This year’s field is made up of low-key potential Madness disruptors, with one of them being the Denver Pioneers.
The Pioneers finished their final season in the WAC on a low note. After a 16-2 run in conference play, they were upset in the first round of the WAC tournament by 2012 Shootout participants, Texas State.
Rather than capturing a bid in the NCAAs, Denver was sent east where they lost to Maryland in the second round of the NIT.
The end result doesn’t reflect the journey. The Pioneers were top 20 in three pointers made per game and steals per game in 2012-13. They were also eighth in assists per game and 13th in field goal percentage.
What head coach Joe Scott does to opposing teams is comparable to water boarding. His brand of basketball is extremely measured and gradual. They break down the opposition with volume punches, as opposed to lunging haymakers.
The Pioneers pretty much play the way everyone thought the San Antonio Spurs played before that myth was busted in the NBA Finals.
By stat wizard Ken Pomery’s calculations, Scott has coached the slowest team in the nation five times. Casual fans aren’t flocking to see the Pioneers’ methodical attack, but it’s an effective system.
Denver’s window for success is far from shut. They’ll lose a veteran sharpshooter in Chase Hallam; however, junior Chris Udofia, and sophomore’s Brett Olson and Royce O’Neale are slated to return.
The Udofia/Olson/O’Neale trio made up the top three in points (all three were double-digit scorers) and assists on the team.
Udofia stands out as the most intriguing Pioneer. He’s a versatile forward who plays every inch of the floor. His fast hands swiped 1.6 steals per game and swatted 2.3 blocks per game over the course of last season.

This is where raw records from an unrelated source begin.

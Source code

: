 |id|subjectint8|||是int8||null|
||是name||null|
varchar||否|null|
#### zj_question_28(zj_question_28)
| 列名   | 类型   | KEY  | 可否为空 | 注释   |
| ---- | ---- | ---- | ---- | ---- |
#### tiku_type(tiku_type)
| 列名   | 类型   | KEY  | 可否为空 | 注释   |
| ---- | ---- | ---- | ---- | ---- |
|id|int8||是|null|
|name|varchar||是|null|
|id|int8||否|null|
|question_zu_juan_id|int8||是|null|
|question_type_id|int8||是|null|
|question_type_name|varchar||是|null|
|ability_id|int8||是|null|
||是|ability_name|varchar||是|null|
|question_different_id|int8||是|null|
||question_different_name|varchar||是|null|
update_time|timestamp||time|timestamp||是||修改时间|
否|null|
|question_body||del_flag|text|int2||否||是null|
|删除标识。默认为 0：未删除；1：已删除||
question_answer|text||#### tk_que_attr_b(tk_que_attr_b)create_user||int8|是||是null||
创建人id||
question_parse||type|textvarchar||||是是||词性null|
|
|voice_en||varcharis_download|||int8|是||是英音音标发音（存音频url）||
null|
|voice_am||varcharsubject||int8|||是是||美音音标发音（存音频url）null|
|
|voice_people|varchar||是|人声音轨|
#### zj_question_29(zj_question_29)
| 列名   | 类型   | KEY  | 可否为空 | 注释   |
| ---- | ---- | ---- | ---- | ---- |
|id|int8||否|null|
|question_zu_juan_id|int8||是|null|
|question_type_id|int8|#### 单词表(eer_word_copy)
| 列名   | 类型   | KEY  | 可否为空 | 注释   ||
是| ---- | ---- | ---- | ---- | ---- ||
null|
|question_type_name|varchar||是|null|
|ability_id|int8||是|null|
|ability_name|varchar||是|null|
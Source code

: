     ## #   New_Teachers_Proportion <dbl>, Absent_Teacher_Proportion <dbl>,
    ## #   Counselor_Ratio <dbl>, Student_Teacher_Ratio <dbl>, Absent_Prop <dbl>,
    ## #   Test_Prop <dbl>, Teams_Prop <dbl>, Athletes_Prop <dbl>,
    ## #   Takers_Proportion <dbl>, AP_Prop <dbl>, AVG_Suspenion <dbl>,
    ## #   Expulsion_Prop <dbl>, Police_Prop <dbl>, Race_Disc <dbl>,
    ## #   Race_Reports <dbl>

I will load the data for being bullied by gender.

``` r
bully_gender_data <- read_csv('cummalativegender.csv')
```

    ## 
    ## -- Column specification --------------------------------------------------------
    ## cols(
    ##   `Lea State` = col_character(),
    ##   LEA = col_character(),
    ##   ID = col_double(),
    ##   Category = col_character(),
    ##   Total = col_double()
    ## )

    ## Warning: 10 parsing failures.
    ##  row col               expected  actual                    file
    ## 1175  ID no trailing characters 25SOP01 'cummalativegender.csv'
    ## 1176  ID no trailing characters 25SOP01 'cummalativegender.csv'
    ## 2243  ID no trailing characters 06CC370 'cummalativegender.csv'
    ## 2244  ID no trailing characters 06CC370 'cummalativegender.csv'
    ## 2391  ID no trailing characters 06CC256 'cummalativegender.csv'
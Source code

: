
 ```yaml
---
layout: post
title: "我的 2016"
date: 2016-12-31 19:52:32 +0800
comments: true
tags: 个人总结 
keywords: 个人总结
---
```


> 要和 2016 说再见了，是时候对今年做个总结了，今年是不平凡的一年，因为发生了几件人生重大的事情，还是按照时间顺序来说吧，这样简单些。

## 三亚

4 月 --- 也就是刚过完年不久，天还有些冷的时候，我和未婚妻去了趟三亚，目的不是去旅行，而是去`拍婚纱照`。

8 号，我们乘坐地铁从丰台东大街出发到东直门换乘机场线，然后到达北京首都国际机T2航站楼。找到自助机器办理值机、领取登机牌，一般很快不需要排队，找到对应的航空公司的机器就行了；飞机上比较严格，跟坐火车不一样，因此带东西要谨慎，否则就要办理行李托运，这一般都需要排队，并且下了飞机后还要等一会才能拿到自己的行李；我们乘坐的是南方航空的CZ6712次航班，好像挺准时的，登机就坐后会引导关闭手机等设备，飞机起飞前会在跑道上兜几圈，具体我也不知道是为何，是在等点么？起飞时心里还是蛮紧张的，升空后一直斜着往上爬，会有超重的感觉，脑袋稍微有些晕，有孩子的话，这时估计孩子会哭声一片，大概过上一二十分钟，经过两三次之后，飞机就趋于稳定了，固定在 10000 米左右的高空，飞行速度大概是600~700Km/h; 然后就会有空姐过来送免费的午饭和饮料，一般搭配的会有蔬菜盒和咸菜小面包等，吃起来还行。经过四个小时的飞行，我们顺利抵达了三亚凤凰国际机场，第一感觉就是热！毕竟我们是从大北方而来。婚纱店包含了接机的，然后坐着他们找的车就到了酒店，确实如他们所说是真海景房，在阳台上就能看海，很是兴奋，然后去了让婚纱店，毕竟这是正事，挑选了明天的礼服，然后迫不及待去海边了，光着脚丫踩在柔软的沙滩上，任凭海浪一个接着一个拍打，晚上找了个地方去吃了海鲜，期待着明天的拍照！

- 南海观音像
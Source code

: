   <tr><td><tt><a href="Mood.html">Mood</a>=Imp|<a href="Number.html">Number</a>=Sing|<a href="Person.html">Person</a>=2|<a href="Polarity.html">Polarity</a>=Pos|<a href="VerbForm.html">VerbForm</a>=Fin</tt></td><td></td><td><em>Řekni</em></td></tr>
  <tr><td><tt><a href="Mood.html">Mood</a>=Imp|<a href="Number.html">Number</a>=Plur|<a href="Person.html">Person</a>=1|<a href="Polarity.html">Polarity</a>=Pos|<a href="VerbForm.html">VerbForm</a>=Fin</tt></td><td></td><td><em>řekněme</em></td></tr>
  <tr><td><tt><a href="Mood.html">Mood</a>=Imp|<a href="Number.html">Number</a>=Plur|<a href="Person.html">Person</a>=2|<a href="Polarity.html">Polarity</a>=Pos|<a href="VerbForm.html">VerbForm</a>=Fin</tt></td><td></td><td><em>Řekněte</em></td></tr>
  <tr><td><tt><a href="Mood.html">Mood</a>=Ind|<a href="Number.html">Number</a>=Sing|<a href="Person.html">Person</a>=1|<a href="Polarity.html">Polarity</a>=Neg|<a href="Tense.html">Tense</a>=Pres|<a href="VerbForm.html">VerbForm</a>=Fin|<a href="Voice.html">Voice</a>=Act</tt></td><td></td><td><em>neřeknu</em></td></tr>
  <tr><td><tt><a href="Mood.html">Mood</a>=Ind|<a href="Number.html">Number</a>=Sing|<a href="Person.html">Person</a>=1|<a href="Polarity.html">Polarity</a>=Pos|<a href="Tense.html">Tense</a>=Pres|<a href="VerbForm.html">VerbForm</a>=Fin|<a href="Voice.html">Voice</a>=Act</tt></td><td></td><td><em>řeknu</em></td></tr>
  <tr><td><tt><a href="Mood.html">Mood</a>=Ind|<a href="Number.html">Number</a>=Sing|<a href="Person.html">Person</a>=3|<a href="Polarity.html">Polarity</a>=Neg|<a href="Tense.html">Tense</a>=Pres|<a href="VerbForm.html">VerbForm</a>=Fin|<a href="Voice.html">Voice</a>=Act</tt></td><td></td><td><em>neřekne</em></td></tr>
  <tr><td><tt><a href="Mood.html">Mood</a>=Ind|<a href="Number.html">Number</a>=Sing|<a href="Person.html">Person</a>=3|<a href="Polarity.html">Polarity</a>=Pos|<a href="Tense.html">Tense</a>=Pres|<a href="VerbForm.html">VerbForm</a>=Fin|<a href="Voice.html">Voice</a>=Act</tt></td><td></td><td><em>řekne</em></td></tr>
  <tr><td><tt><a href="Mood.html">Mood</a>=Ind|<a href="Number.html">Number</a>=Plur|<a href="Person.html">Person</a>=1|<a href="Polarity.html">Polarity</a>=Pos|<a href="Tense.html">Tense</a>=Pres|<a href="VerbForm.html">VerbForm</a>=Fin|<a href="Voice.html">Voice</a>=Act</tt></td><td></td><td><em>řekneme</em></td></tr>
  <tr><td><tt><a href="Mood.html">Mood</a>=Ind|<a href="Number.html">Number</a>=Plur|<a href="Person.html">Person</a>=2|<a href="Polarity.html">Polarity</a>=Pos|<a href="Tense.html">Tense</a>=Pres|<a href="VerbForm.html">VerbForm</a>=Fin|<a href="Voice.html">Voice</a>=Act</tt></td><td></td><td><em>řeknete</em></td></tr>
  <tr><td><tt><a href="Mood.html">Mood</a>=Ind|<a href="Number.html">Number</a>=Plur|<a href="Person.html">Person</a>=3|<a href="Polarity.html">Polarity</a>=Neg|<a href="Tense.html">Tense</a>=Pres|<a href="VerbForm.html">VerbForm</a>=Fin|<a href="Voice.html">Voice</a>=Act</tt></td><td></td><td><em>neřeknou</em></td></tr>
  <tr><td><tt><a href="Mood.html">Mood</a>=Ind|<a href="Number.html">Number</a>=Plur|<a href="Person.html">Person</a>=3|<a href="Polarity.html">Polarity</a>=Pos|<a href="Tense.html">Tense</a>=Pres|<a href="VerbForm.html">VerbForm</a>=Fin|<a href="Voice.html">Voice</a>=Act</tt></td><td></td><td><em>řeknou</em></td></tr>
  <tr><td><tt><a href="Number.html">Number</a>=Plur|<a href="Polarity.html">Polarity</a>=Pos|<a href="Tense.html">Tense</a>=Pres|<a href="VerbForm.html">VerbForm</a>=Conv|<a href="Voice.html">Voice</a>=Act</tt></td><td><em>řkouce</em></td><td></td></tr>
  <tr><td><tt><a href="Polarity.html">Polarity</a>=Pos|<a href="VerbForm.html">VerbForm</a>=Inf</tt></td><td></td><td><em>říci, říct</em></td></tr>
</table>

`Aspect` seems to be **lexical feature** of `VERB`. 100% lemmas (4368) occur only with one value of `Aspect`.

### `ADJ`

The Pioneers have drawn a first round clash with Harvard in the 2013 Shootout. It’s questionable seeding, as those are two of the three strongest teams coming to Anchorage.
On the bright side, it guarantees a great Thanksgiving matchup.
And don’t get it confused: the Denver Pioneers can beat Harvard. They can also be the team Shootout attendees learn about in November before the rest of the nation realizes them in March.